Documentation ¶
Overview ¶
Package mergeplan provides a segment merge planning approach that's inspired by Lucene's TieredMergePolicy.java and descriptions like http://blog.mikemccandless.com/2011/02/visualizing-lucenes-segment-merges.html
Index ¶
- Constants
- Variables
- func CalcBudget(totalSize int64, firstTierSize int64, o *MergePlanOptions) (budgetNumSegments int)
- func ScoreSegments(segments []Segment, o *MergePlanOptions) float64
- func ToBarChart(prefix string, barMax int, segments []Segment, plan *MergePlan) string
- func ValidateMergePlannerOptions(options *MergePlanOptions) error
- type MergePlan
- type MergePlanOptions
- type MergeTask
- type Segment
Constants ¶
const MaxSegmentSizeLimit = 1<<31 - 1
MaxSegmentSizeLimit represents the maximum size of a segment, this limit comes with hit-1 optimisation/max encoding limit uint31.
Variables ¶
var DefaultMergePlanOptions = MergePlanOptions{
MaxSegmentsPerTier: 10,
MaxSegmentSize: 5000000,
MaxSegmentFileSize: 4000000000,
TierGrowth: 10.0,
SegmentsPerMergeTask: 10,
FloorSegmentSize: 2000,
ReclaimDeletesWeight: 2.0,
}
DefaultMergePlanOptions suggests the default options.
var ErrMaxSegmentSizeTooLarge = errors.New("MaxSegmentSize exceeds the size limit")

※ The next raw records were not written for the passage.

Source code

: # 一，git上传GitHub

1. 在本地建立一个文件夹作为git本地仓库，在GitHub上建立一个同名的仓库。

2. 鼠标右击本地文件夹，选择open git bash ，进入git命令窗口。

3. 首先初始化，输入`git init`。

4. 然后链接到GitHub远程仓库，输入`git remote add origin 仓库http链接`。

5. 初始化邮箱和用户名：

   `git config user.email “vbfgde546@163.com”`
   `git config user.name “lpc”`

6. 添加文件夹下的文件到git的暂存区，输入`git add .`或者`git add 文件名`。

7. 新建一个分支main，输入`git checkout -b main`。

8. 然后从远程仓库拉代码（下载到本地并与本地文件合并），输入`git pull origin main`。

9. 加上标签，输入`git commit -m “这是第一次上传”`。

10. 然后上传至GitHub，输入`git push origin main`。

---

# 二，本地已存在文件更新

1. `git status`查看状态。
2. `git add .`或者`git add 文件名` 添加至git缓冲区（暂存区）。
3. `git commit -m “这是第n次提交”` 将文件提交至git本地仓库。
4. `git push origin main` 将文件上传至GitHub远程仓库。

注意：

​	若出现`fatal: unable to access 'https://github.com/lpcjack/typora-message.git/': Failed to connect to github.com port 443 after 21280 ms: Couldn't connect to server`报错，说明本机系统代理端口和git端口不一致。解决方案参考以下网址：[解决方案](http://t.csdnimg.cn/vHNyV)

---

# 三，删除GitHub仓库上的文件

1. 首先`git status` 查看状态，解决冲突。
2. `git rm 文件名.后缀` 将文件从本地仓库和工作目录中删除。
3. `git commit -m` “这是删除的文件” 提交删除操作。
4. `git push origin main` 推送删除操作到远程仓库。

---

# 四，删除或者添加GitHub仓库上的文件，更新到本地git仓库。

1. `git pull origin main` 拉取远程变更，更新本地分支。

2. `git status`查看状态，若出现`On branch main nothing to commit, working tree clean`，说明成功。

ErrMaxSegmentSizeTooLarge is returned when the size of the segment exceeds the MaxSegmentSizeLimit
var SingleSegmentMergePlanOptions = MergePlanOptions{
MaxSegmentsPerTier: 1,
MaxSegmentSize: 1 << 30,
MaxSegmentFileSize: 1 << 40,
TierGrowth: 1.0,
SegmentsPerMergeTask: 10,
FloorSegmentSize: 1 << 30,
ReclaimDeletesWeight: 2.0,
}
SingleSegmentMergePlanOptions helps in creating a single segment index.
Functions ¶
func CalcBudget ¶
func CalcBudget(totalSize int64, firstTierSize int64, o *MergePlanOptions) ( budgetNumSegments int)

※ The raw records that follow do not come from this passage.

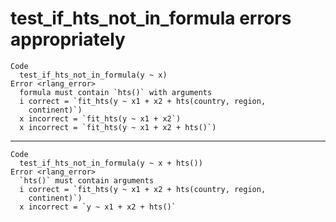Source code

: # test_if_hts_not_in_formula errors appropriately

    Code
      test_if_hts_not_in_formula(y ~ x)
    Error <rlang_error>
      formula must contain `hts()` with arguments
      i correct = `fit_hts(y ~ x1 + x2 + hts(country, region,
        continent)`)
      x incorrect = `fit_hts(y ~ x1 + x2`)
      x incorrect = `fit_hts(y ~ x1 + x2 + hts()`)

---

    Code
      test_if_hts_not_in_formula(y ~ x + hts())
    Error <rlang_error>
      `hts()` must contain arguments
      i correct = `fit_hts(y ~ x1 + x2 + hts(country, region,
        continent)`)
      x incorrect = `y ~ x1 + x2 + hts()`

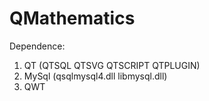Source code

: QMathematics
============

Dependence:
1. QT (QTSQL QTSVG QTSCRIPT QTPLUGIN)
2. MySql (qsqlmysql4.dll libmysql.dll)
3. QWT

Compute the number of segments that would be needed to cover the totalSize, by climbing up a logarithmically growing staircase of segment tiers.
func ScoreSegments ¶
func ScoreSegments(segments []Segment, o *MergePlanOptions) float64
Smaller result score is better.
func ToBarChart ¶
ToBarChart returns an ASCII rendering of the segments and the plan. The barMax is the max width of the bars in the bar chart.
func ValidateMergePlannerOptions ¶
func ValidateMergePlannerOptions(options *MergePlanOptions) error
ValidateMergePlannerOptions validates the merge planner options
Types ¶
type MergePlan ¶
type MergePlan struct {
Tasks []*MergeTask
}
A MergePlan is the result of the Plan() API.

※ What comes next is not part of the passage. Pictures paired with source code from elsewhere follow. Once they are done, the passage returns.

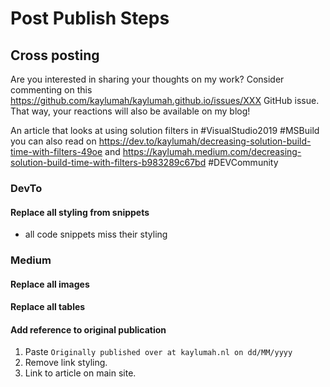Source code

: # Post Publish Steps

## Cross posting

Are you interested in sharing your thoughts on my work? Consider commenting on this https://github.com/kaylumah/kaylumah.github.io/issues/XXX GitHub issue. That way, your reactions will also be available on my blog!

An article that looks at using solution filters in #VisualStudio2019 #MSBuild you can also read on https://dev.to/kaylumah/decreasing-solution-build-time-with-filters-49oe and https://kaylumah.medium.com/decreasing-solution-build-time-with-filters-b983289c67bd #DEVCommunity

### DevTo

#### Replace all styling from snippets

- all code snippets miss their styling


### Medium

#### Replace all images

#### Replace all tables

#### Add reference to original publication

1. Paste `Originally published over at kaylumah.nl on dd/MM/yyyy`
2. Remove link styling.
3. Link to article on main site.
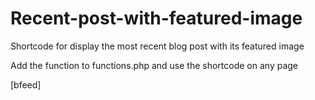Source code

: Recent-post-with-featured-image
===============================

Shortcode for display the most recent blog post with its featured image

Add the function to functions.php and use the shortcode on any page

[bfeed]
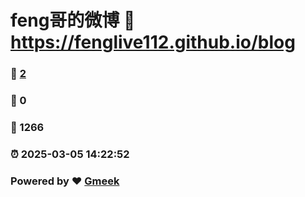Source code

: # feng哥的微博 :link: https://fenglive112.github.io/blog 
### :page_facing_up: [2](https://fenglive112.github.io/blog/tag.html) 
### :speech_balloon: 0 
### :hibiscus: 1266 
### :alarm_clock: 2025-03-05 14:22:52 
### Powered by :heart: [Gmeek](https://github.com/Meekdai/Gmeek)
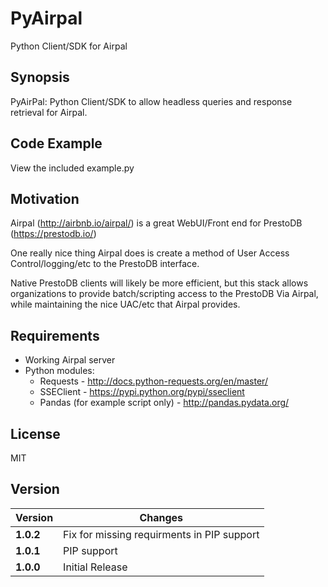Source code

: # PyAirpal
Python Client/SDK for Airpal

## Synopsis

PyAirPal: Python Client/SDK to allow headless queries and response retrieval for Airpal.

## Code Example

View the included example.py

## Motivation

Airpal (http://airbnb.io/airpal/) is a great WebUI/Front end for PrestoDB (https://prestodb.io/)

One really nice thing Airpal does is create a method of User Access Control/logging/etc to the PrestoDB interface.

Native PrestoDB clients will likely be more efficient, but this stack allows organizations to provide batch/scripting 
access to the PrestoDB Via Airpal, while maintaining the nice UAC/etc that Airpal provides.

## Requirements

* Working Airpal server
* Python modules:
    * Requests - http://docs.python-requests.org/en/master/
    * SSEClient - https://pypi.python.org/pypi/sseclient
    * Pandas (for example script only) - http://pandas.pydata.org/

## License

MIT

## Version
Version | Changes
------- | --------
**1.0.2**| Fix for missing requirments in PIP support
**1.0.1**| PIP support
**1.0.0**| Initial Release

The planner doesn’t know how or whether these tasks are executed -- that’s up to a separate merge execution system, which might execute these tasks concurrently or not, and which might execute all the tasks or not.
type MergePlanOptions ¶
type MergePlanOptions struct { // Max # segments per logarithmic tier, or max width of any // logarithmic “step”. Smaller values mean more merging but fewer // segments. Should be >= SegmentsPerMergeTask, else you'll have // too much merging. MaxSegmentsPerTier int // Max size of any segment produced after merging. Actual // merging, however, may produce segment sizes different than the // planner’s predicted sizes. MaxSegmentSize int64 // Max size (in bytes) of the persisted segment file that contains the // vectors. This is used to prevent merging of segments that // contain vectors that are too large. MaxSegmentFileSize int64 // The growth factor for each tier in a staircase of idealized // segments computed by CalcBudget(). TierGrowth float64 // The number of segments in any resulting MergeTask. e.g., // len(result.Tasks[ * ].Segments) == SegmentsPerMergeTask. SegmentsPerMergeTask int // Small segments are rounded up to this size, i.e., treated as // equal (floor) size for consideration. This is to prevent lots // of tiny segments from resulting in a long tail in the index. FloorSegmentSize int64 // Controls how aggressively merges that reclaim more deletions // are favored. Higher values will more aggressively target // merges that reclaim deletions, but be careful not to go so high // that way too much merging takes place; a value of 3.0 is // probably nearly too high. A value of 0.0 means deletions don't // impact merge selection. ReclaimDeletesWeight float64 // Optional, defaults to mergeplan.CalcBudget(). CalcBudget func(totalSize int64, firstTierSize int64, o *MergePlanOptions) (budgetNumSegments int) // Optional, defaults to mergeplan.ScoreSegments(). ScoreSegments func(segments []Segment, o *MergePlanOptions) float64 // Optional. Logger func(string) }
The MergePlanOptions is designed to be reusable between planning calls.
func (*MergePlanOptions) RaiseToFloorSegmentSize ¶
func (o *MergePlanOptions) RaiseToFloorSegmentSize(s int64) int64
Returns the higher of the input or FloorSegmentSize.
type MergeTask ¶
type MergeTask struct {
Segments []Segment
}
A MergeTask represents several segments that should be merged together into a single segment.
type Segment ¶
type Segment interface { // Unique id of the segment -- used for sorting. Id() uint64 // Full segment size (the size before any logical deletions). FullSize() int64 // Size of the live data of the segment; i.e., FullSize() minus // any logical deletions. LiveSize() int64 HasVector() bool // Size of the persisted segment file. FileSize() int64 }
A Segment represents the information that the planner needs to calculate segment merging.